Now, they were talking about everything that was going on with North Korea.

I said, "I'm not sure, son." Not lying to him. But I didn't need to fill him with my fears.

I said, "I don't know. But, you know, the world has seen this stuff before. The Cuban missile crisis was the last time we saw something like this perhaps, and we backed away from the brink." Thanks to X-Men, I didn't have to explain the Cuban missile crisis to him. He had seen that in the movies.

I'm not so sure this time that we are the people or that even the press is behaving the same. Last night, it felt almost as if the press was egging the president on, just egging him on. "Come on. Come on. You're not going to have any credibility unless you back it up."

"Gee, Mr. President, you can't just say things like that." I never heard that during the Obama administration. And I -- and maybe it was just me. Maybe this was not what was being said, but this is what I heard last night, that we are entering a position to where we have to go to war. We have to do something now or we have no credibility.

No. You know, perhaps we don't have to do anything, except the right thing. Because of our credibility? What credibility do we have, for the love of Pete?

I was watching it last night, and I saw Kim Jong-un. He's not crazy.

I did a whole chalkboard, a whole entire episode on Kim Jong-un, which --- you need to understand, he's not a crazy guy. He's not. You think he is. But he's not.

He's actually quite measured.
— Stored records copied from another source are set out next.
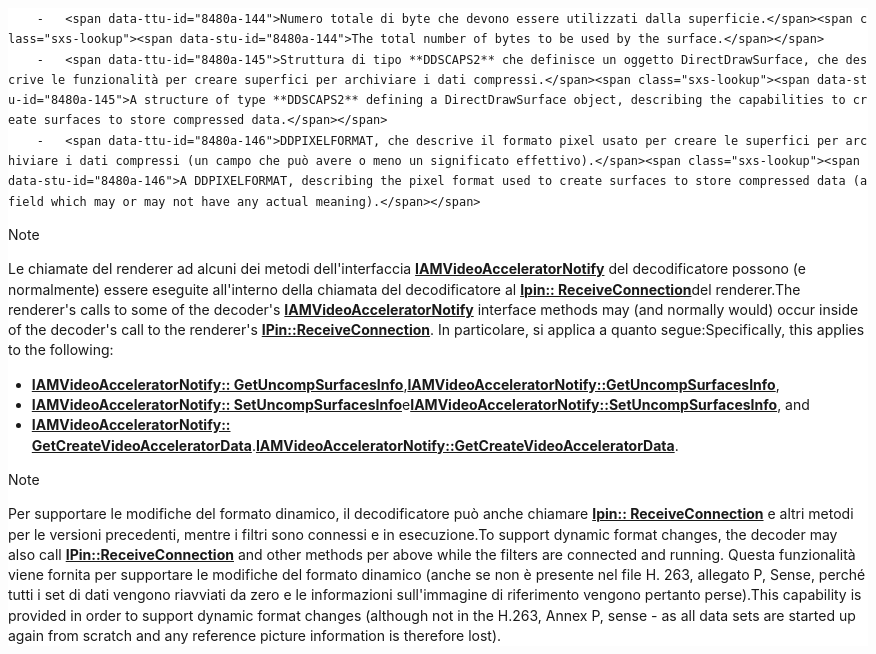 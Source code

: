              

        -   <span data-ttu-id="8480a-144">Numero totale di byte che devono essere utilizzati dalla superficie.</span><span class="sxs-lookup"><span data-stu-id="8480a-144">The total number of bytes to be used by the surface.</span></span>
        -   <span data-ttu-id="8480a-145">Struttura di tipo **DDSCAPS2** che definisce un oggetto DirectDrawSurface, che descrive le funzionalità per creare superfici per archiviare i dati compressi.</span><span class="sxs-lookup"><span data-stu-id="8480a-145">A structure of type **DDSCAPS2** defining a DirectDrawSurface object, describing the capabilities to create surfaces to store compressed data.</span></span>
        -   <span data-ttu-id="8480a-146">DDPIXELFORMAT, che descrive il formato pixel usato per creare le superfici per archiviare i dati compressi (un campo che può avere o meno un significato effettivo).</span><span class="sxs-lookup"><span data-stu-id="8480a-146">A DDPIXELFORMAT, describing the pixel format used to create surfaces to store compressed data (a field which may or may not have any actual meaning).</span></span>

> [!Note]  
> <span data-ttu-id="8480a-147">Le chiamate del renderer ad alcuni dei metodi dell'interfaccia [**IAMVideoAcceleratorNotify**](/previous-versions/windows/desktop/api/videoacc/nn-videoacc-iamvideoacceleratornotify) del decodificatore possono (e normalmente) essere eseguite all'interno della chiamata del decodificatore al [**Ipin:: ReceiveConnection**](/windows/desktop/api/Strmif/nf-strmif-ipin-receiveconnection)del renderer.</span><span class="sxs-lookup"><span data-stu-id="8480a-147">The renderer's calls to some of the decoder's [**IAMVideoAcceleratorNotify**](/previous-versions/windows/desktop/api/videoacc/nn-videoacc-iamvideoacceleratornotify) interface methods may (and normally would) occur inside of the decoder's call to the renderer's [**IPin::ReceiveConnection**](/windows/desktop/api/Strmif/nf-strmif-ipin-receiveconnection).</span></span> <span data-ttu-id="8480a-148">In particolare, si applica a quanto segue:</span><span class="sxs-lookup"><span data-stu-id="8480a-148">Specifically, this applies to the following:</span></span>
>
> -   <span data-ttu-id="8480a-149">[**IAMVideoAcceleratorNotify:: GetUncompSurfacesInfo**](/previous-versions/windows/desktop/api/videoacc/nf-videoacc-iamvideoacceleratornotify-getuncompsurfacesinfo),</span><span class="sxs-lookup"><span data-stu-id="8480a-149">[**IAMVideoAcceleratorNotify::GetUncompSurfacesInfo**](/previous-versions/windows/desktop/api/videoacc/nf-videoacc-iamvideoacceleratornotify-getuncompsurfacesinfo),</span></span>
> -   <span data-ttu-id="8480a-150">[**IAMVideoAcceleratorNotify:: SetUncompSurfacesInfo**](/previous-versions/windows/desktop/api/videoacc/nf-videoacc-iamvideoacceleratornotify-setuncompsurfacesinfo)e</span><span class="sxs-lookup"><span data-stu-id="8480a-150">[**IAMVideoAcceleratorNotify::SetUncompSurfacesInfo**](/previous-versions/windows/desktop/api/videoacc/nf-videoacc-iamvideoacceleratornotify-setuncompsurfacesinfo), and</span></span>
> -   <span data-ttu-id="8480a-151">[**IAMVideoAcceleratorNotify:: GetCreateVideoAcceleratorData**](/previous-versions/windows/desktop/api/videoacc/nf-videoacc-iamvideoacceleratornotify-getcreatevideoacceleratordata).</span><span class="sxs-lookup"><span data-stu-id="8480a-151">[**IAMVideoAcceleratorNotify::GetCreateVideoAcceleratorData**](/previous-versions/windows/desktop/api/videoacc/nf-videoacc-iamvideoacceleratornotify-getcreatevideoacceleratordata).</span></span>

 

> [!Note]  
> <span data-ttu-id="8480a-152">Per supportare le modifiche del formato dinamico, il decodificatore può anche chiamare [**Ipin:: ReceiveConnection**](/windows/desktop/api/Strmif/nf-strmif-ipin-receiveconnection) e altri metodi per le versioni precedenti, mentre i filtri sono connessi e in esecuzione.</span><span class="sxs-lookup"><span data-stu-id="8480a-152">To support dynamic format changes, the decoder may also call [**IPin::ReceiveConnection**](/windows/desktop/api/Strmif/nf-strmif-ipin-receiveconnection) and other methods per above while the filters are connected and running.</span></span> <span data-ttu-id="8480a-153">Questa funzionalità viene fornita per supportare le modifiche del formato dinamico (anche se non è presente nel file H. 263, allegato P, Sense, perché tutti i set di dati vengono riavviati da zero e le informazioni sull'immagine di riferimento vengono pertanto perse).</span><span class="sxs-lookup"><span data-stu-id="8480a-153">This capability is provided in order to support dynamic format changes (although not in the H.263, Annex P, sense - as all data sets are started up again from scratch and any reference picture information is therefore lost).</span></span>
He is in his own country, if you understand who he's speaking to, who his audience is, he's ruthless. He is evil, but he's not crazy.

The one thing he can't do is back down. He cannot look like he is under the thumb of the United States, or he will lose power.

As I was watching this last night, what was going through my head was, why are they so far ahead of the estimates? Where is that coming from? How are we that bad at intelligence in North Korea? And if so, could it also be that they don't have working nuclear weapons that are, you know, able to go on the ICBM? Is that possible?

So what kind of faulty information could we be operating under? And I'm not one to bury my head in the sand. How will we know what's good information and what's not? And how are they so far ahead? Is Russia or Iran helping them? Is anyone else involved in this?

Personally, I'm a big fan of our president making promises and then keeping them. I was a big fan of what he did in Syria. However, we're way over that self-imposed red line. We've been over that red line that we put out there --- you know, months ago we've crossed that line. Let's stop ratcheting up the rhetoric because we have to. No, no, no, we don't. Perhaps this is a time to say, hey, it looks like all of the past presidents have failed on North Korea.

That the world has failed on North Korea. And the time to act on a rogue state is before they have nuclear weapons. Most Americans don't begin to even understand what war with North Korea even really means.

And let me tell you really clearly: It could mean the end of the western way of life. It could mean millions of dead, unlike anything we've seen since World War II. Millions of dead.

The collapse of the western economies. And perhaps nukes used on Japan, Guam, Los Angeles, all from North Korea. And us using most likely tactical nukes.

We've missed the opportunity. The world did nothing. Former presidents have failed because they've appeased or ignored or were in a dream world. Let's not blame this president for the mistakes of the past presidents. And let's not encourage this president to act hastily.

How long before Iran has nukes? I don't know if Kim Jong-un will use nukes, but I am really pretty clear that anybody who is saying that the Mahdi, the Twelfth Imam, who is the Promised One from their, you know, religious scripture, that is going to come and bring fire and death and wash the world in blood and fire --- any president of --- of the supreme council now in Iran, who is coming out and making statement day after day, the Mahdi is here, he has arrived, he's walking among us, and soon, that day will come. And they believe in their religion, that that is a good thing, those guys will use nukes. What are we doing on that one?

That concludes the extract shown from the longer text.